Please repeat the entries word for word and keep the images out.

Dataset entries
*** Block opens ***
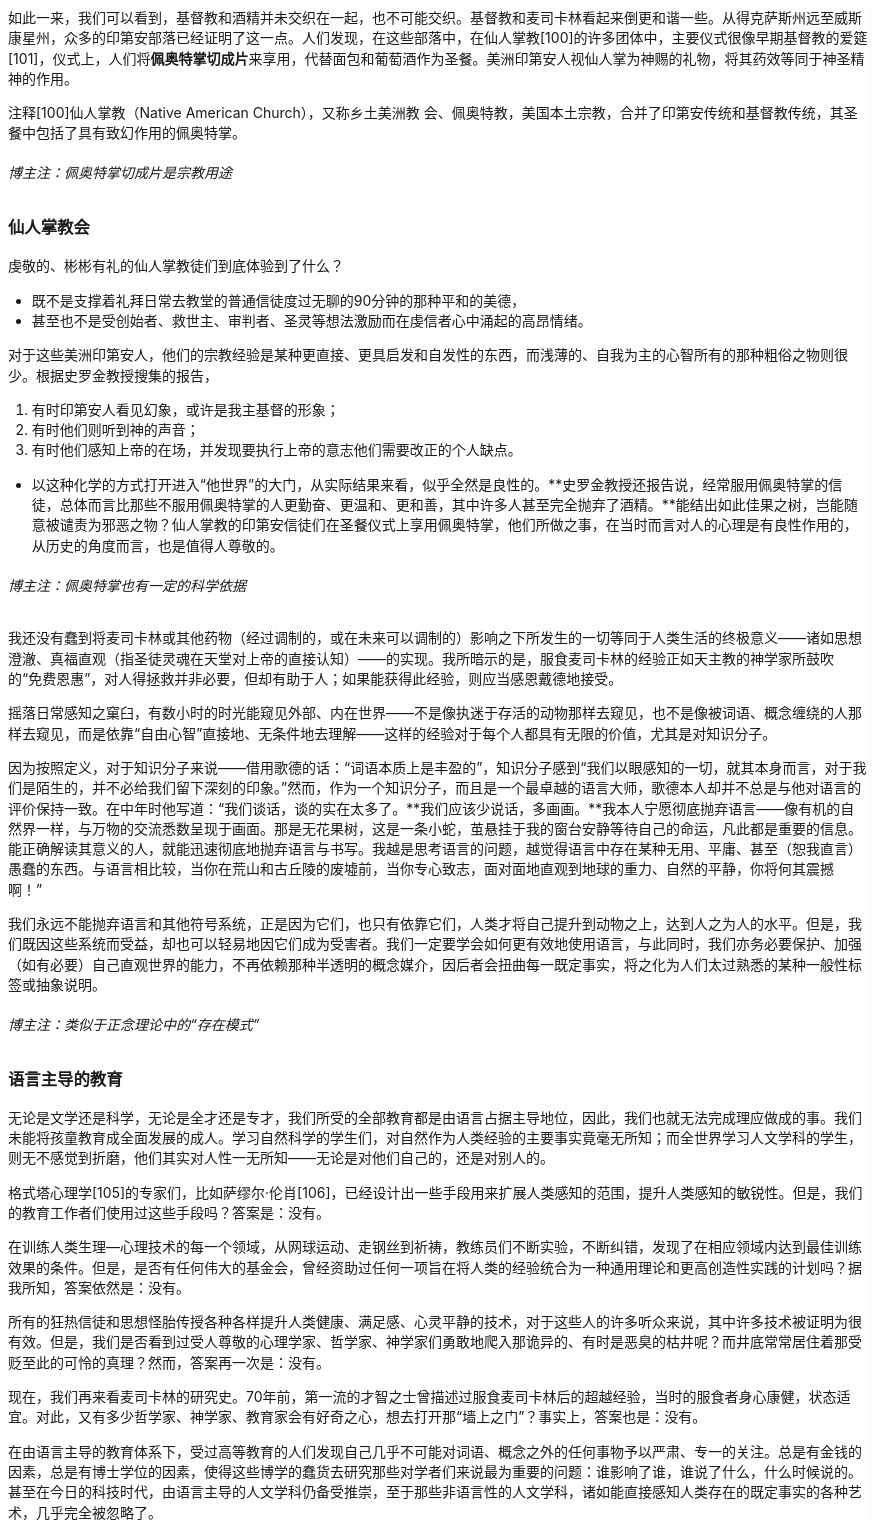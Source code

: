 如此一来，我们可以看到，基督教和酒精并未交织在一起，也不可能交织。基督教和麦司卡林看起来倒更和谐一些。从得克萨斯州远至威斯康星州，众多的印第安部落已经证明了这一点。人们发现，在这些部落中，在仙人掌教[100]的许多团体中，主要仪式很像早期基督教的爱筵[101]，仪式上，人们将**佩奥特掌切成片**来享用，代替面包和葡萄酒作为圣餐。美洲印第安人视仙人掌为神赐的礼物，将其药效等同于神圣精神的作用。

注释[100]仙人掌教（Native American Church），又称乡土美洲教
会、佩奥特教，美国本土宗教，合并了印第安传统和基督教传统，其圣
餐中包括了具有致幻作用的佩奥特掌。

###### 博主注：佩奥特掌切成片是宗教用途

### 仙人掌教会
虔敬的、彬彬有礼的仙人掌教徒们到底体验到了什么？
+ 既不是支撑着礼拜日常去教堂的普通信徒度过无聊的90分钟的那种平和的美德，
+ 甚至也不是受创始者、救世主、审判者、圣灵等想法激励而在虔信者心中涌起的高昂情绪。

对于这些美洲印第安人，他们的宗教经验是某种更直接、更具启发和自发性的东西，而浅薄的、自我为主的心智所有的那种粗俗之物则很少。根据史罗金教授搜集的报告，
1. 有时印第安人看见幻象，或许是我主基督的形象；
1. 有时他们则听到神的声音；
1. 有时他们感知上帝的在场，并发现要执行上帝的意志他们需要改正的个人缺点。
+ 以这种化学的方式打开进入“他世界”的大门，从实际结果来看，似乎全然是良性的。**史罗金教授还报告说，经常服用佩奥特掌的信徒，总体而言比那些不服用佩奥特掌的人更勤奋、更温和、更和善，其中许多人甚至完全抛弃了酒精。**能结出如此佳果之树，岂能随意被谴责为邪恶之物？仙人掌教的印第安信徒们在圣餐仪式上享用佩奥特掌，他们所做之事，在当时而言对人的心理是有良性作用的，从历史的角度而言，也是值得人尊敬的。

###### 博主注：佩奥特掌也有一定的科学依据

我还没有蠢到将麦司卡林或其他药物（经过调制的，或在未来可以调制的）影响之下所发生的一切等同于人类生活的终极意义——诸如思想澄澈、真福直观（指圣徒灵魂在天堂对上帝的直接认知）——的实现。我所暗示的是，服食麦司卡林的经验正如天主教的神学家所鼓吹的“免费恩惠”，对人得拯救并非必要，但却有助于人；如果能获得此经验，则应当感恩戴德地接受。

摇落日常感知之窠臼，有数小时的时光能窥见外部、内在世界——不是像执迷于存活的动物那样去窥见，也不是像被词语、概念缠绕的人那样去窥见，而是依靠“自由心智”直接地、无条件地去理解——这样的经验对于每个人都具有无限的价值，尤其是对知识分子。

因为按照定义，对于知识分子来说——借用歌德的话：“词语本质上是丰盈的”，知识分子感到“我们以眼感知的一切，就其本身而言，对于我们是陌生的，并不必给我们留下深刻的印象。”然而，作为一个知识分子，而且是一个最卓越的语言大师，歌德本人却并不总是与他对语言的评价保持一致。在中年时他写道：“我们谈话，谈的实在太多了。**我们应该少说话，多画画。**我本人宁愿彻底抛弃语言——像有机的自然界一样，与万物的交流悉数呈现于画面。那是无花果树，这是一条小蛇，茧悬挂于我的窗台安静等待自己的命运，凡此都是重要的信息。能正确解读其意义的人，就能迅速彻底地抛弃语言与书写。我越是思考语言的问题，越觉得语言中存在某种无用、平庸、甚至（恕我直言）愚蠢的东西。与语言相比较，当你在荒山和古丘陵的废墟前，当你专心致志，面对面地直观到地球的重力、自然的平静，你将何其震撼啊！”

我们永远不能抛弃语言和其他符号系统，正是因为它们，也只有依靠它们，人类才将自己提升到动物之上，达到人之为人的水平。但是，我们既因这些系统而受益，却也可以轻易地因它们成为受害者。我们一定要学会如何更有效地使用语言，与此同时，我们亦务必要保护、加强（如有必要）自己直观世界的能力，不再依赖那种半透明的概念媒介，因后者会扭曲每一既定事实，将之化为人们太过熟悉的某种一般性标签或抽象说明。

###### 博主注：类似于正念理论中的“存在模式”

### 语言主导的教育
无论是文学还是科学，无论是全才还是专才，我们所受的全部教育都是由语言占据主导地位，因此，我们也就无法完成理应做成的事。我们未能将孩童教育成全面发展的成人。学习自然科学的学生们，对自然作为人类经验的主要事实竟毫无所知；而全世界学习人文学科的学生，则无不感觉到折磨，他们其实对人性一无所知——无论是对他们自己的，还是对别人的。

格式塔心理学[105]的专家们，比如萨缪尔·伦肖[106]，已经设计出一些手段用来扩展人类感知的范围，提升人类感知的敏锐性。但是，我们的教育工作者们使用过这些手段吗？答案是：没有。

在训练人类生理—心理技术的每一个领域，从网球运动、走钢丝到祈祷，教练员们不断实验，不断纠错，发现了在相应领域内达到最佳训练效果的条件。但是，是否有任何伟大的基金会，曾经资助过任何一项旨在将人类的经验统合为一种通用理论和更高创造性实践的计划吗？据我所知，答案依然是：没有。

所有的狂热信徒和思想怪胎传授各种各样提升人类健康、满足感、心灵平静的技术，对于这些人的许多听众来说，其中许多技术被证明为很有效。但是，我们是否看到过受人尊敬的心理学家、哲学家、神学家们勇敢地爬入那诡异的、有时是恶臭的枯井呢？而井底常常居住着那受贬至此的可怜的真理？然而，答案再一次是：没有。

现在，我们再来看麦司卡林的研究史。70年前，第一流的才智之士曾描述过服食麦司卡林后的超越经验，当时的服食者身心康健，状态适宜。对此，又有多少哲学家、神学家、教育家会有好奇之心，想去打开那“墙上之门”？事实上，答案也是：没有。

在由语言主导的教育体系下，受过高等教育的人们发现自己几乎不可能对词语、概念之外的任何事物予以严肃、专一的关注。总是有金钱的因素，总是有博士学位的因素，使得这些博学的蠢货去研究那些对学者们来说最为重要的问题：谁影响了谁，谁说了什么，什么时候说的。甚至在今日的科技时代，由语言主导的人文学科仍备受推崇，至于那些非语言性的人文学科，诸如能直接感知人类存在的既定事实的各种艺术，几乎完全被忽略了。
*** Block closes ***
■ **TASK OUTPUT**:
Source code

: 如此一来，我们可以看到，基督教和酒精并未交织在一起，也不可能交织。基督教和麦司卡林看起来倒更和谐一些。从得克萨斯州远至威斯康星州，众多的印第安部落已经证明了这一点。人们发现，在这些部落中，在仙人掌教[100]的许多团体中，主要仪式很像早期基督教的爱筵[101]，仪式上，人们将**佩奥特掌切成片**来享用，代替面包和葡萄酒作为圣餐。美洲印第安人视仙人掌为神赐的礼物，将其药效等同于神圣精神的作用。

注释[100]仙人掌教（Native American Church），又称乡土美洲教
会、佩奥特教，美国本土宗教，合并了印第安传统和基督教传统，其圣
餐中包括了具有致幻作用的佩奥特掌。

###### 博主注：佩奥特掌切成片是宗教用途

### 仙人掌教会
虔敬的、彬彬有礼的仙人掌教徒们到底体验到了什么？
+ 既不是支撑着礼拜日常去教堂的普通信徒度过无聊的90分钟的那种平和的美德，
+ 甚至也不是受创始者、救世主、审判者、圣灵等想法激励而在虔信者心中涌起的高昂情绪。

对于这些美洲印第安人，他们的宗教经验是某种更直接、更具启发和自发性的东西，而浅薄的、自我为主的心智所有的那种粗俗之物则很少。根据史罗金教授搜集的报告，
1. 有时印第安人看见幻象，或许是我主基督的形象；
1. 有时他们则听到神的声音；
1. 有时他们感知上帝的在场，并发现要执行上帝的意志他们需要改正的个人缺点。
+ 以这种化学的方式打开进入“他世界”的大门，从实际结果来看，似乎全然是良性的。**史罗金教授还报告说，经常服用佩奥特掌的信徒，总体而言比那些不服用佩奥特掌的人更勤奋、更温和、更和善，其中许多人甚至完全抛弃了酒精。**能结出如此佳果之树，岂能随意被谴责为邪恶之物？仙人掌教的印第安信徒们在圣餐仪式上享用佩奥特掌，他们所做之事，在当时而言对人的心理是有良性作用的，从历史的角度而言，也是值得人尊敬的。

###### 博主注：佩奥特掌也有一定的科学依据

我还没有蠢到将麦司卡林或其他药物（经过调制的，或在未来可以调制的）影响之下所发生的一切等同于人类生活的终极意义——诸如思想澄澈、真福直观（指圣徒灵魂在天堂对上帝的直接认知）——的实现。我所暗示的是，服食麦司卡林的经验正如天主教的神学家所鼓吹的“免费恩惠”，对人得拯救并非必要，但却有助于人；如果能获得此经验，则应当感恩戴德地接受。

摇落日常感知之窠臼，有数小时的时光能窥见外部、内在世界——不是像执迷于存活的动物那样去窥见，也不是像被词语、概念缠绕的人那样去窥见，而是依靠“自由心智”直接地、无条件地去理解——这样的经验对于每个人都具有无限的价值，尤其是对知识分子。

因为按照定义，对于知识分子来说——借用歌德的话：“词语本质上是丰盈的”，知识分子感到“我们以眼感知的一切，就其本身而言，对于我们是陌生的，并不必给我们留下深刻的印象。”然而，作为一个知识分子，而且是一个最卓越的语言大师，歌德本人却并不总是与他对语言的评价保持一致。在中年时他写道：“我们谈话，谈的实在太多了。**我们应该少说话，多画画。**我本人宁愿彻底抛弃语言——像有机的自然界一样，与万物的交流悉数呈现于画面。那是无花果树，这是一条小蛇，茧悬挂于我的窗台安静等待自己的命运，凡此都是重要的信息。能正确解读其意义的人，就能迅速彻底地抛弃语言与书写。我越是思考语言的问题，越觉得语言中存在某种无用、平庸、甚至（恕我直言）愚蠢的东西。与语言相比较，当你在荒山和古丘陵的废墟前，当你专心致志，面对面地直观到地球的重力、自然的平静，你将何其震撼啊！”

我们永远不能抛弃语言和其他符号系统，正是因为它们，也只有依靠它们，人类才将自己提升到动物之上，达到人之为人的水平。但是，我们既因这些系统而受益，却也可以轻易地因它们成为受害者。我们一定要学会如何更有效地使用语言，与此同时，我们亦务必要保护、加强（如有必要）自己直观世界的能力，不再依赖那种半透明的概念媒介，因后者会扭曲每一既定事实，将之化为人们太过熟悉的某种一般性标签或抽象说明。

###### 博主注：类似于正念理论中的“存在模式”

### 语言主导的教育
无论是文学还是科学，无论是全才还是专才，我们所受的全部教育都是由语言占据主导地位，因此，我们也就无法完成理应做成的事。我们未能将孩童教育成全面发展的成人。学习自然科学的学生们，对自然作为人类经验的主要事实竟毫无所知；而全世界学习人文学科的学生，则无不感觉到折磨，他们其实对人性一无所知——无论是对他们自己的，还是对别人的。

格式塔心理学[105]的专家们，比如萨缪尔·伦肖[106]，已经设计出一些手段用来扩展人类感知的范围，提升人类感知的敏锐性。但是，我们的教育工作者们使用过这些手段吗？答案是：没有。

在训练人类生理—心理技术的每一个领域，从网球运动、走钢丝到祈祷，教练员们不断实验，不断纠错，发现了在相应领域内达到最佳训练效果的条件。但是，是否有任何伟大的基金会，曾经资助过任何一项旨在将人类的经验统合为一种通用理论和更高创造性实践的计划吗？据我所知，答案依然是：没有。

所有的狂热信徒和思想怪胎传授各种各样提升人类健康、满足感、心灵平静的技术，对于这些人的许多听众来说，其中许多技术被证明为很有效。但是，我们是否看到过受人尊敬的心理学家、哲学家、神学家们勇敢地爬入那诡异的、有时是恶臭的枯井呢？而井底常常居住着那受贬至此的可怜的真理？然而，答案再一次是：没有。

现在，我们再来看麦司卡林的研究史。70年前，第一流的才智之士曾描述过服食麦司卡林后的超越经验，当时的服食者身心康健，状态适宜。对此，又有多少哲学家、神学家、教育家会有好奇之心，想去打开那“墙上之门”？事实上，答案也是：没有。

在由语言主导的教育体系下，受过高等教育的人们发现自己几乎不可能对词语、概念之外的任何事物予以严肃、专一的关注。总是有金钱的因素，总是有博士学位的因素，使得这些博学的蠢货去研究那些对学者们来说最为重要的问题：谁影响了谁，谁说了什么，什么时候说的。甚至在今日的科技时代，由语言主导的人文学科仍备受推崇，至于那些非语言性的人文学科，诸如能直接感知人类存在的既定事实的各种艺术，几乎完全被忽略了。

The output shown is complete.